Tubacex has clocked up an order book worth 700 million euros in high tech tubular solutions for the gas and oil extraction, petrochemical and energy generation sectors. This figure is a record for the company. The orders will be filled over the next three years and are destined for Europe (mainly the UK, Norway and Russia), the Middle East (essentially Iran) and Asia (particularly the Caspian Sea or China). The Iranian contract represents about two-thirds of the existing premium product backlog or 560 million euros. Kepler- Chevreaux analysts believe the new contract is “very good” news:
This was partly reflected in Tubacex’s share price (+12%) once the contract was confirmed on Wednesday. This not only represents a big quantitative impact for Tubacex over 2018-20E, but qualitatively speaking, this puts the group in a much better position to compete with other larger players in premium product auctions (OCTG or Umbilical) worldwide.

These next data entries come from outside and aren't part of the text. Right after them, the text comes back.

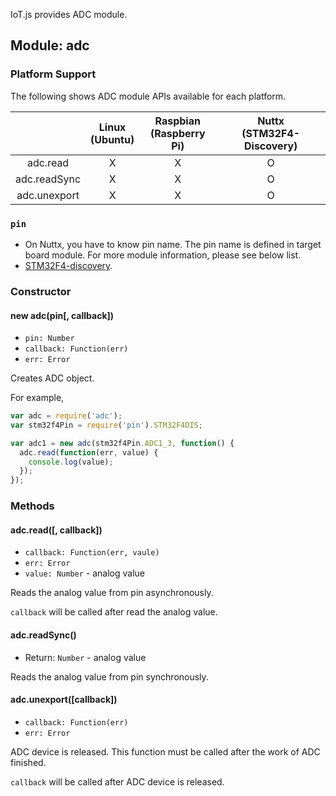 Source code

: IoT.js provides ADC module.

## Module: adc

### Platform Support

The following shows ADC module APIs available for each platform.

|  | Linux<br/>(Ubuntu) | Raspbian<br/>(Raspberry Pi) | Nuttx<br/>(STM32F4-Discovery) |
| :---: | :---: | :---: | :---: |
| adc.read | X | X | O |
| adc.readSync | X | X | O |
| adc.unexport | X | X | O |

### `pin`
* On Nuttx, you have to know pin name. The pin name is defined in target board module. For more module information, please see below list.
 * [STM32F4-discovery](../targets/nuttx-stm32f4/Stm32f4dis-Module.md).


### Constructor

#### new adc(pin[, callback])
* `pin: Number`
* `callback: Function(err)`
 * `err: Error`

Creates ADC object.

For example,
```javascript
var adc = require('adc');
var stm32f4Pin = require('pin').STM32F4DIS;

var adc1 = new adc(stm32f4Pin.ADC1_3, function() {
  adc.read(function(err, value) {
    console.log(value);
  });
});
```

### Methods

#### adc.read([, callback])
* `callback: Function(err, vaule)`
 * `err: Error`
 * `value: Number` - analog value

Reads the analog value from pin asynchronously.

`callback` will be called after read the analog value.


#### adc.readSync()
* Return: `Number` - analog value

Reads the analog value from pin synchronously.


#### adc.unexport([callback])
* `callback: Function(err)`
 * `err: Error`

ADC device is released. This function must be called after the work of ADC finished.

`callback` will be called after ADC device is released.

During the last few years, Tubacex has continued to bet on operational and management excellence, as well as strengthening its global commercial network. This has allowed it to get involved in projects which have been boosted by the improved outlook for the sector and have had a big impact on its profit and loss account.

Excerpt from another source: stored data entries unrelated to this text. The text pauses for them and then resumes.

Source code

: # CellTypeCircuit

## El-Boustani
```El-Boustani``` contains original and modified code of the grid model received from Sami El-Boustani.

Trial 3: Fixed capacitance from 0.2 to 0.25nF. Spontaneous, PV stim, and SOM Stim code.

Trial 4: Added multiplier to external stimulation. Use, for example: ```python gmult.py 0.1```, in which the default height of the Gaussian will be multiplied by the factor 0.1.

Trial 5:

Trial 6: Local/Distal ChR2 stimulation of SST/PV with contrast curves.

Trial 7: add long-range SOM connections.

On the other hand, and in line with the firm’s 2016-2020 Strategic Plan, Tubacex is forecasting that its productive capacity will increase by 20%, revenues will double to 1 billion euros in four years and an EBITDA margin will reach 15%, or 150 million euros. As regards this figure, GVC Gaesco’s experts comment:
It could be reached if the market recovers, but we still see this as remote, because the company’s Italian subsidiary IBF, which focuses on offshore, is still operating at a very slow rate. We have adjusted our estimates upwards. To conclude Tubacex has really improved its visibility and broken in strongly to a market with very few suppliers, which will probably grow with a slightly more favourable oil market.

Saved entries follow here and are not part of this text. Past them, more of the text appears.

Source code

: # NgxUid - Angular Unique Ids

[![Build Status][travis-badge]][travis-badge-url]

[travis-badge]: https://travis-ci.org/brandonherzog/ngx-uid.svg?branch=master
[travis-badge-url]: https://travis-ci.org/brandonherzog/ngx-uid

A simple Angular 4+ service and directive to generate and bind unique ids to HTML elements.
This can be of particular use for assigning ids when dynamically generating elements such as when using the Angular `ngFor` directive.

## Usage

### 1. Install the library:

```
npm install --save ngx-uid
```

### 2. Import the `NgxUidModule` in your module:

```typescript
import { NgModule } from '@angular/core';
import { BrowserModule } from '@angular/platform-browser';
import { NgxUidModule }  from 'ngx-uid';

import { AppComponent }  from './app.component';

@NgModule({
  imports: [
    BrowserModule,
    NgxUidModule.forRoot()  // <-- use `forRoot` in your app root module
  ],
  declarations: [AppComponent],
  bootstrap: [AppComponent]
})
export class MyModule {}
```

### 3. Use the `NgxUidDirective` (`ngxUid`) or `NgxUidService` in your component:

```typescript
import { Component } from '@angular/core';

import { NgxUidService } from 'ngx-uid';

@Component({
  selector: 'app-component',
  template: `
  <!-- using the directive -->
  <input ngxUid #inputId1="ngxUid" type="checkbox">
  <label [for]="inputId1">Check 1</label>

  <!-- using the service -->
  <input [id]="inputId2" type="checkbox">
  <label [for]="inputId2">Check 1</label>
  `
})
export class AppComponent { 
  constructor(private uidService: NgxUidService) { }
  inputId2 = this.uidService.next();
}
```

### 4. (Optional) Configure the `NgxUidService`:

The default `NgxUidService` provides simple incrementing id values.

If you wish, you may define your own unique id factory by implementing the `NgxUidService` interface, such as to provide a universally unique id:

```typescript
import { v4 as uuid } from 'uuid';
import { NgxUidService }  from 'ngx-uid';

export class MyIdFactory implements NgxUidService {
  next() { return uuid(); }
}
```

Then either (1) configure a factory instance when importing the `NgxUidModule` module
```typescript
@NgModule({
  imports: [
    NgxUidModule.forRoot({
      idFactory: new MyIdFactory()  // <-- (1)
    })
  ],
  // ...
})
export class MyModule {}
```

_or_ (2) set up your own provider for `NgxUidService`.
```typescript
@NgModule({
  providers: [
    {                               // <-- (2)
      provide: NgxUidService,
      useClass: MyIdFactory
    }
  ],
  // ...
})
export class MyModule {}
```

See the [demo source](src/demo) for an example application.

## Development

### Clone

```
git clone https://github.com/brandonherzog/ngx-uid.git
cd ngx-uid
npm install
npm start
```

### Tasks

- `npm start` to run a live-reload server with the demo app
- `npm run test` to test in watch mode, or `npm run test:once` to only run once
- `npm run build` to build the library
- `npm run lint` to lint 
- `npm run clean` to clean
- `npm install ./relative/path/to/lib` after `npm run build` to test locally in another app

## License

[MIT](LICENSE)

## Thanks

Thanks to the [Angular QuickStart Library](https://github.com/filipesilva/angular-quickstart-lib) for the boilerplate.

On the other hand, Link Securities also reiterates their positive evaluation of the contracts won in Iran.
Tubacex’s strategy of focusing on added value projects and opening up new markets is proving fruitful in an environment where oil companies are investing less due to the fall in crude prices. Iran is a market in which every company involved in the oil services sector are trying to enter.
On the other hand, the stock also looks good from a technical point of view, after breaking through the resistance level of 3,22 euros, with the next break at 3,60 euros. That said, the stock is very dependent on oil prices. On Friday after the meeting in Vienna between OPEC and non-OPEC producers, Tubacex ‘s opening price was losing a slight 0,27%.